Sequentially, the consumer price index dropped 0.1 percent, mainly dragged down by Recreation and culture as prices on package holidays and air tickets dropped because of the normal seasonal effects around Easter. Also, declining prices of electricity caused Housing to negatively contribute 0.11 percentage point from the month-on-month change. Meanwhile, increased prices on food and hotels contributed positively in May.
On a year-on-year basis, clothing and footwear mainly weighed down on inflation. It subtracted 0.19 percentage point from the overall inflation rate. In spite of the falling prices on electricity, housing positively contributed 0.23 percentage points. However, this was the smallest positive contribution from housing since March 2018. Food, which carries a weight of over 10 percent in all, added 0.15 percentage point in May.
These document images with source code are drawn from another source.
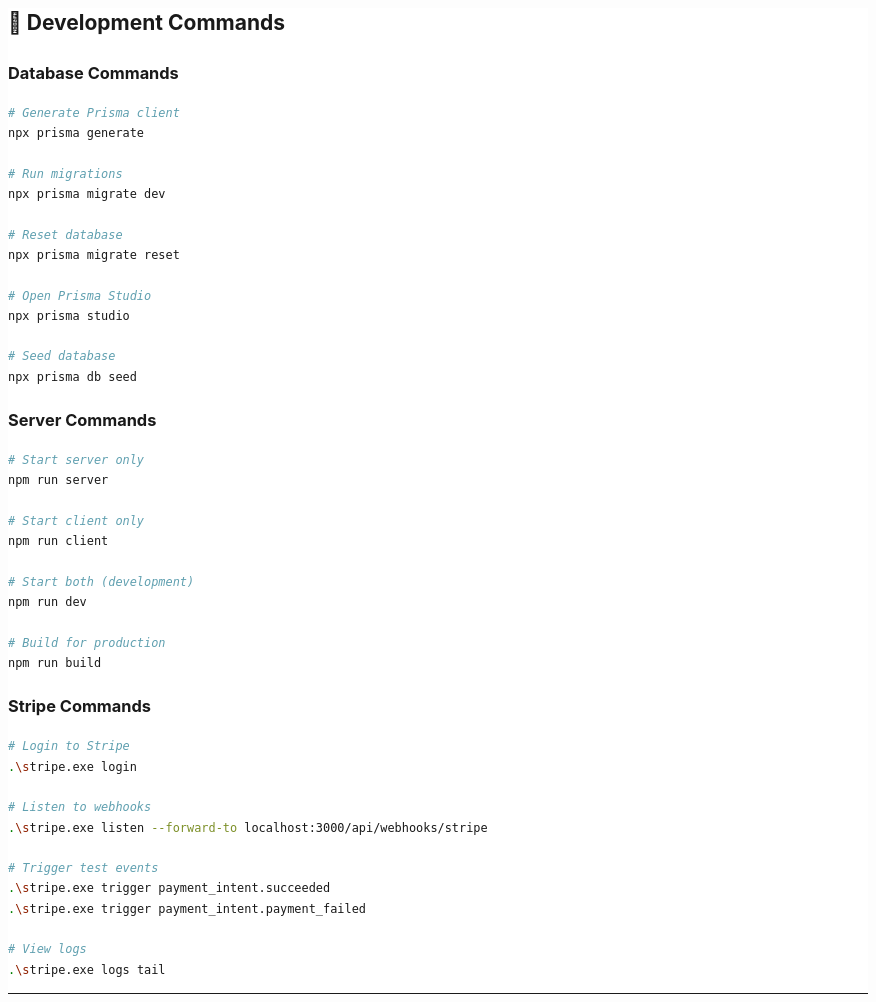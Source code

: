 
## 🔧 **Development Commands**

### **Database Commands**
```bash
# Generate Prisma client
npx prisma generate

# Run migrations
npx prisma migrate dev

# Reset database
npx prisma migrate reset

# Open Prisma Studio
npx prisma studio

# Seed database
npx prisma db seed
```

### **Server Commands**
```bash
# Start server only
npm run server

# Start client only
npm run client

# Start both (development)
npm run dev

# Build for production
npm run build
```

### **Stripe Commands**
```bash
# Login to Stripe
.\stripe.exe login

# Listen to webhooks
.\stripe.exe listen --forward-to localhost:3000/api/webhooks/stripe

# Trigger test events
.\stripe.exe trigger payment_intent.succeeded
.\stripe.exe trigger payment_intent.payment_failed

# View logs
.\stripe.exe logs tail
```

---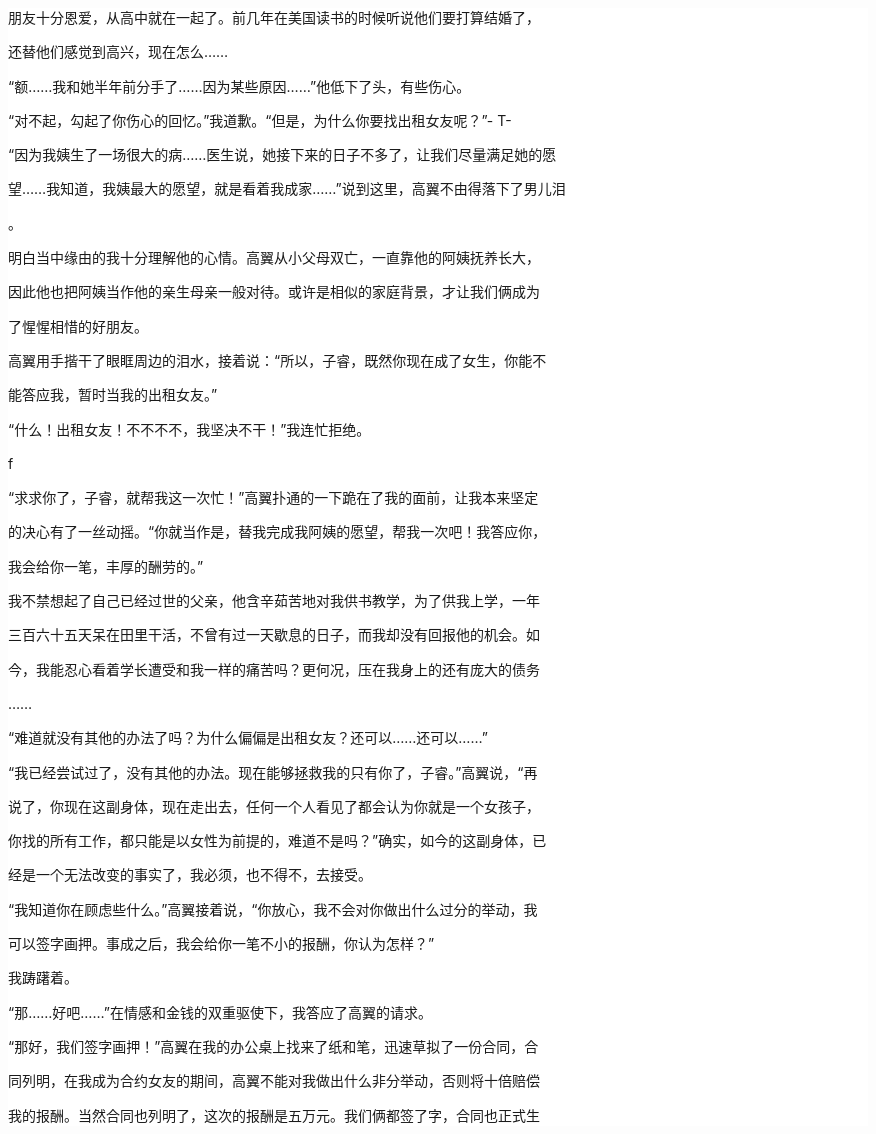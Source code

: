 朋友十分恩爱，从高中就在一起了。前几年在美国读书的时候听说他们要打算结婚了，

还替他们感觉到高兴，现在怎么……

“额……我和她半年前分手了……因为某些原因……”他低下了头，有些伤心。

“对不起，勾起了你伤心的回忆。”我道歉。“但是，为什么你要找出租女友呢？”-   T-

“因为我姨生了一场很大的病……医生说，她接下来的日子不多了，让我们尽量满足她的愿

望……我知道，我姨最大的愿望，就是看着我成家……”说到这里，高翼不由得落下了男儿泪

。

明白当中缘由的我十分理解他的心情。高翼从小父母双亡，一直靠他的阿姨抚养长大，

因此他也把阿姨当作他的亲生母亲一般对待。或许是相似的家庭背景，才让我们俩成为

了惺惺相惜的好朋友。

高翼用手揩干了眼眶周边的泪水，接着说：“所以，子睿，既然你现在成了女生，你能不

能答应我，暂时当我的出租女友。”

“什么！出租女友！不不不不，我坚决不干！”我连忙拒绝。

f

“求求你了，子睿，就帮我这一次忙！”高翼扑通的一下跪在了我的面前，让我本来坚定

的决心有了一丝动摇。“你就当作是，替我完成我阿姨的愿望，帮我一次吧！我答应你，

我会给你一笔，丰厚的酬劳的。”

我不禁想起了自己已经过世的父亲，他含辛茹苦地对我供书教学，为了供我上学，一年

三百六十五天呆在田里干活，不曾有过一天歇息的日子，而我却没有回报他的机会。如

今，我能忍心看着学长遭受和我一样的痛苦吗？更何况，压在我身上的还有庞大的债务

……

“难道就没有其他的办法了吗？为什么偏偏是出租女友？还可以……还可以……”

“我已经尝试过了，没有其他的办法。现在能够拯救我的只有你了，子睿。”高翼说，“再

说了，你现在这副身体，现在走出去，任何一个人看见了都会认为你就是一个女孩子，

你找的所有工作，都只能是以女性为前提的，难道不是吗？”确实，如今的这副身体，已

经是一个无法改变的事实了，我必须，也不得不，去接受。

“我知道你在顾虑些什么。”高翼接着说，“你放心，我不会对你做出什么过分的举动，我

可以签字画押。事成之后，我会给你一笔不小的报酬，你认为怎样？”

我踌躇着。

“那……好吧……”在情感和金钱的双重驱使下，我答应了高翼的请求。

“那好，我们签字画押！”高翼在我的办公桌上找来了纸和笔，迅速草拟了一份合同，合

同列明，在我成为合约女友的期间，高翼不能对我做出什么非分举动，否则将十倍赔偿

我的报酬。当然合同也列明了，这次的报酬是五万元。我们俩都签了字，合同也正式生
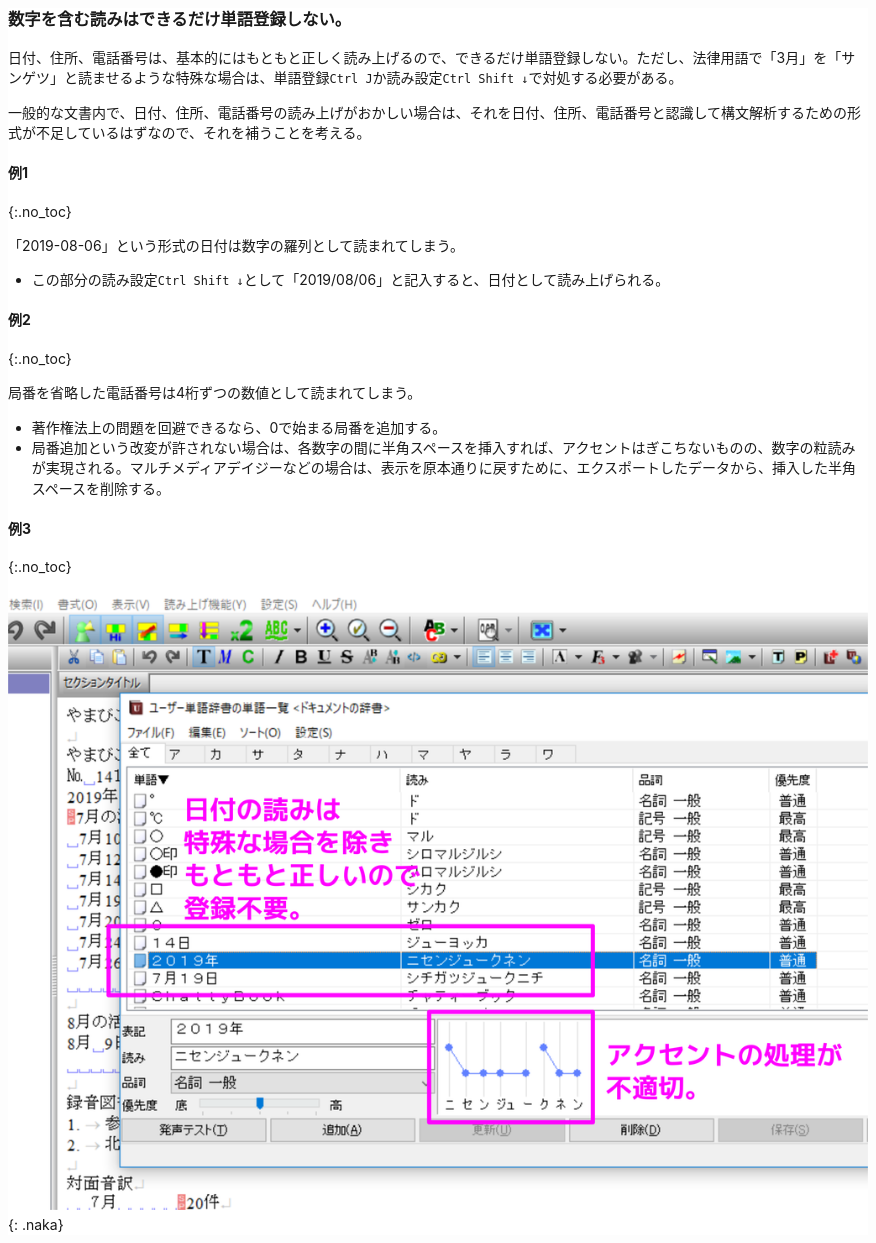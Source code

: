 ### 数字を含む読みはできるだけ単語登録しない。

日付、住所、電話番号は、基本的にはもともと正しく読み上げるので、できるだけ単語登録しない。ただし、法律用語で「3月」を「サンゲツ」と読ませるような特殊な場合は、単語登録`Ctrl J`か読み設定`Ctrl Shift ↓`で対処する必要がある。

一般的な文書内で、日付、住所、電話番号の読み上げがおかしい場合は、それを日付、住所、電話番号と認識して構文解析するための形式が不足しているはずなので、それを補うことを考える。

#### 例1
{:.no_toc}

「2019-08-06」という形式の日付は数字の羅列として読まれてしまう。

- この部分の読み設定`Ctrl Shift ↓`として「2019/08/06」と記入すると、日付として読み上げられる。

#### 例2
{:.no_toc}

局番を省略した電話番号は4桁ずつの数値として読まれてしまう。

- 著作権法上の問題を回避できるなら、0で始まる局番を追加する。
- 局番追加という改変が許されない場合は、各数字の間に半角スペースを挿入すれば、アクセントはぎこちないものの、数字の粒読みが実現される。マルチメディアデイジーなどの場合は、表示を原本通りに戻すために、エクスポートしたデータから、挿入した半角スペースを削除する。

#### 例3
{:.no_toc}

![単語登録画面、日付](media/ctusin/tango_hiduke.png){: .naka}

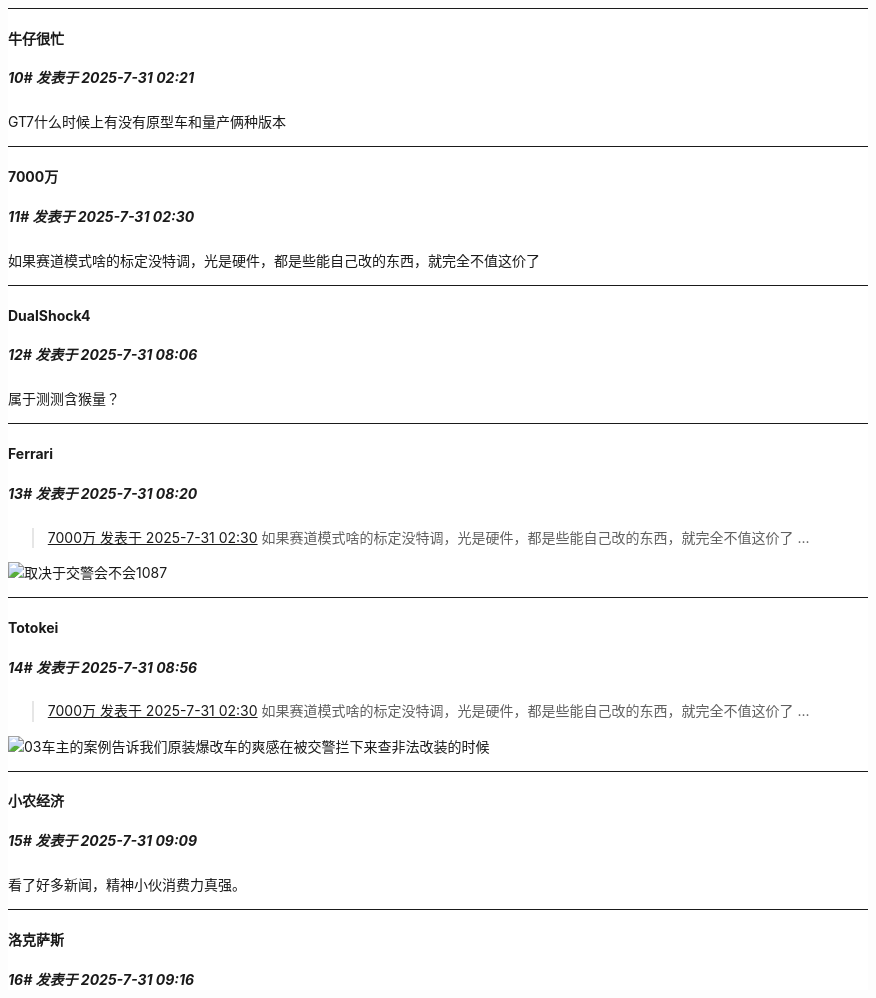 *****

####  牛仔很忙  
##### 10#       发表于 2025-7-31 02:21

GT7什么时候上有没有原型车和量产俩种版本

*****

####  7000万  
##### 11#       发表于 2025-7-31 02:30

如果赛道模式啥的标定没特调，光是硬件，都是些能自己改的东西，就完全不值这价了

*****

####  DualShock4  
##### 12#       发表于 2025-7-31 08:06

属于测测含猴量？

*****

####  Ferrari  
##### 13#       发表于 2025-7-31 08:20

<blockquote><a href="httphttps://stage1st.com/2b/forum.php?mod=redirect&amp;goto=findpost&amp;pid=68187619&amp;ptid=2257875" target="_blank">7000万 发表于 2025-7-31 02:30</a>
如果赛道模式啥的标定没特调，光是硬件，都是些能自己改的东西，就完全不值这价了 ...</blockquote>
<img src="https://static.stage1st.com/image/smiley/face2017/067.png" referrerpolicy="no-referrer">取决于交警会不会1087

*****

####  Totokei  
##### 14#       发表于 2025-7-31 08:56

<blockquote><a href="httphttps://stage1st.com/2b/forum.php?mod=redirect&amp;goto=findpost&amp;pid=68187619&amp;ptid=2257875" target="_blank">7000万 发表于 2025-7-31 02:30</a>
如果赛道模式啥的标定没特调，光是硬件，都是些能自己改的东西，就完全不值这价了 ...</blockquote>
<img src="https://static.stage1st.com/image/smiley/face2017/067.png" referrerpolicy="no-referrer">03车主的案例告诉我们原装爆改车的爽感在被交警拦下来查非法改装的时候

*****

####  小农经济  
##### 15#       发表于 2025-7-31 09:09

看了好多新闻，精神小伙消费力真强。

*****

####  洛克萨斯  
##### 16#       发表于 2025-7-31 09:16
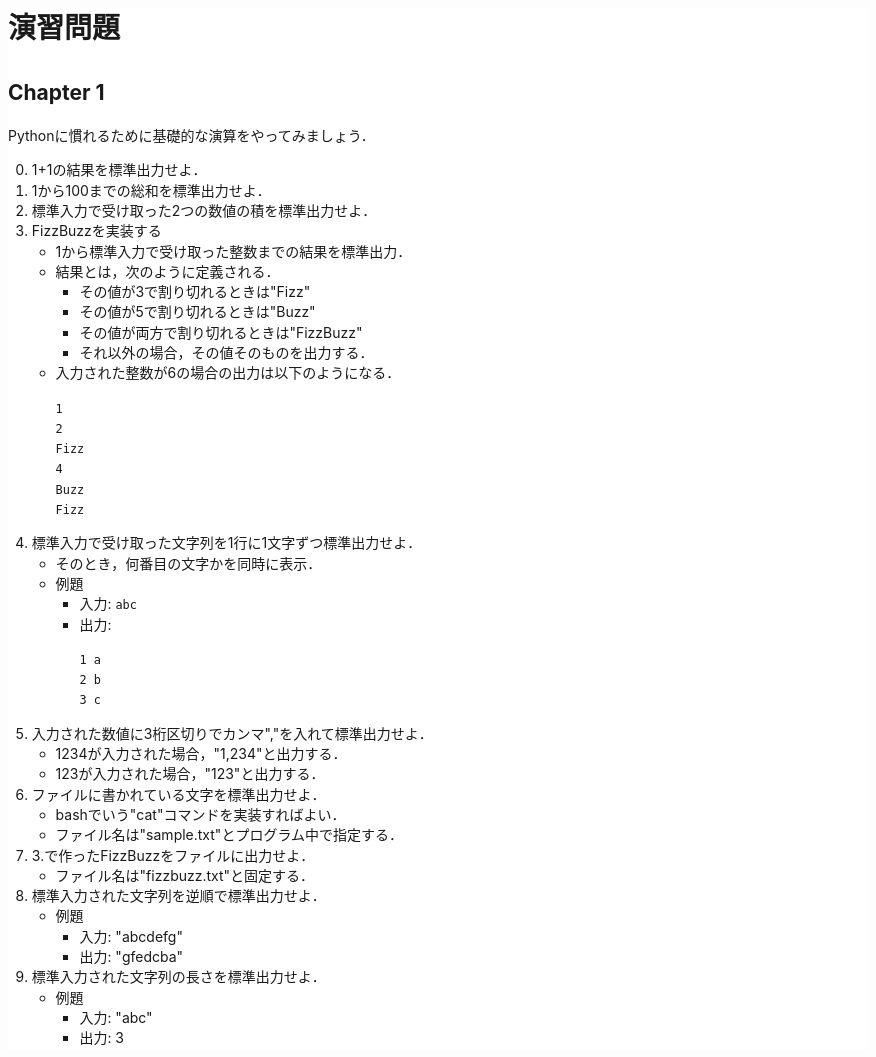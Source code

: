 # 演習問題

## Chapter 1
Pythonに慣れるために基礎的な演算をやってみましょう．

00. 1+1の結果を標準出力せよ．
01. 1から100までの総和を標準出力せよ． 
02. 標準入力で受け取った2つの数値の積を標準出力せよ．
03. FizzBuzzを実装する
    - 1から標準入力で受け取った整数までの結果を標準出力．
    - 結果とは，次のように定義される．
      - その値が3で割り切れるときは"Fizz"
      - その値が5で割り切れるときは"Buzz"
      - その値が両方で割り切れるときは"FizzBuzz"
      - それ以外の場合，その値そのものを出力する．
    - 入力された整数が6の場合の出力は以下のようになる．
    	```
	    1
	    2
	    Fizz
        4
        Buzz
        Fizz
    	```
04. 標準入力で受け取った文字列を1行に1文字ずつ標準出力せよ．
    - そのとき，何番目の文字かを同時に表示．
    - 例題
      - 入力: ```abc```
      - 出力:
	    ```
	    1 a
	    2 b
	    3 c
	    ```
05. 入力された数値に3桁区切りでカンマ","を入れて標準出力せよ．
    - 1234が入力された場合，"1,234"と出力する．
    - 123が入力された場合，"123"と出力する．
06. ファイルに書かれている文字を標準出力せよ．
    - bashでいう"cat"コマンドを実装すればよい．
    - ファイル名は"sample.txt"とプログラム中で指定する．
07. 3.で作ったFizzBuzzをファイルに出力せよ．
    - ファイル名は"fizzbuzz.txt"と固定する．
08. 標準入力された文字列を逆順で標準出力せよ．
    - 例題
      - 入力: "abcdefg"
      - 出力: "gfedcba"
09. 標準入力された文字列の長さを標準出力せよ．
    - 例題
      - 入力: "abc"
      - 出力: 3
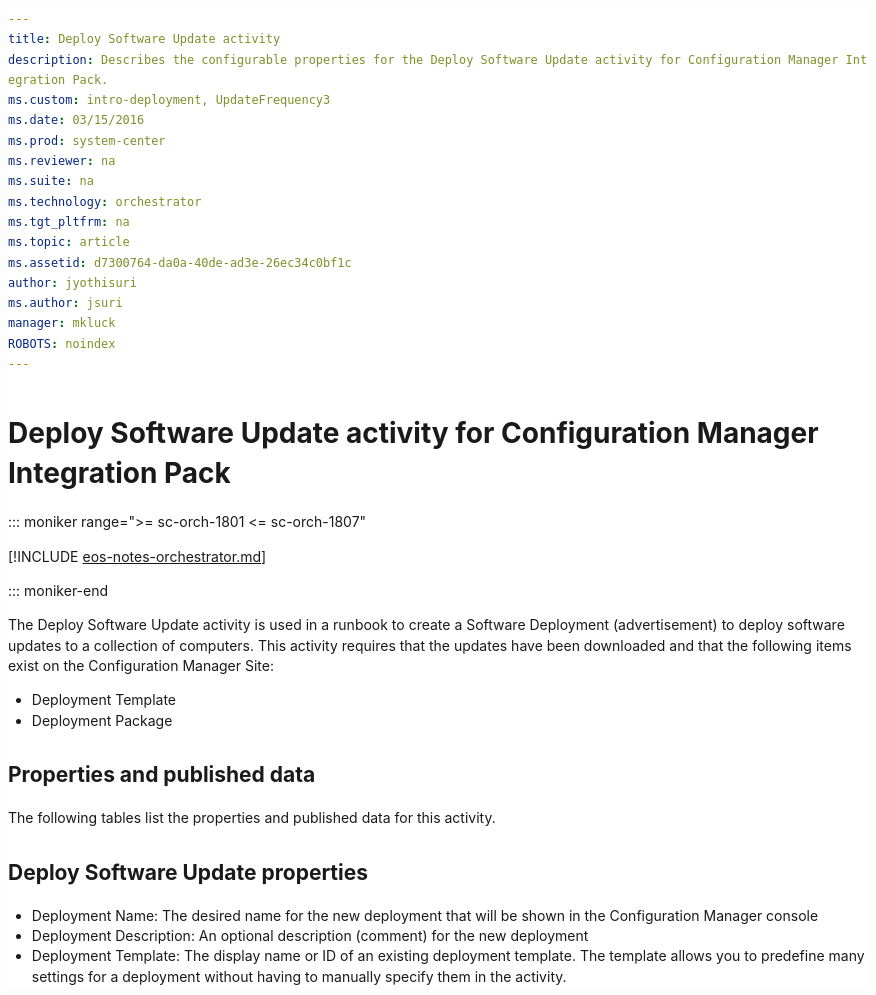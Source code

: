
 ```yaml
---
title: Deploy Software Update activity
description: Describes the configurable properties for the Deploy Software Update activity for Configuration Manager Integration Pack.
ms.custom: intro-deployment, UpdateFrequency3
ms.date: 03/15/2016
ms.prod: system-center
ms.reviewer: na
ms.suite: na
ms.technology: orchestrator
ms.tgt_pltfrm: na
ms.topic: article
ms.assetid: d7300764-da0a-40de-ad3e-26ec34c0bf1c
author: jyothisuri
ms.author: jsuri
manager: mkluck
ROBOTS: noindex
---
```


# Deploy Software Update activity for Configuration Manager Integration Pack

::: moniker range=">= sc-orch-1801 <= sc-orch-1807"

[!INCLUDE [eos-notes-orchestrator.md](../includes/eos-notes-orchestrator.md)]

::: moniker-end

The Deploy Software Update activity is used in a runbook to create a
Software Deployment (advertisement) to deploy software updates to a
collection of computers. This activity requires that the updates have
been downloaded and that the following items exist on the Configuration
Manager Site:

-   Deployment Template
-   Deployment Package

## Properties and published data

The following tables list the properties and published data for this
activity.

## Deploy Software Update properties

- Deployment Name: The desired name for the new deployment that will be shown in the Configuration Manager console
- Deployment Description: An optional description (comment) for the new deployment
- Deployment Template: The display name or ID of an existing deployment template. The template allows you to predefine many settings for a deployment without having to manually specify them in the activity.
According to a Nordea Bank research report, Danish inflation is likely to remain around the current level in the months ahead as especially negative base effects of Transport will make a negative contribution. Meanwhile, food prices will most likely add to the headline rate.
“On average, we expect Danish inflation to reach 1.0 percent in 2019, up from 0.8 percent in 2018. This slow upward trend is expected to continue in 2020. The main underlying driver of the pick-up in inflation is wages. Wages have been rising since 2014. This is expected to cause some spill-over effects mainly resulting in higher service price inflation”, added Nordea Bank.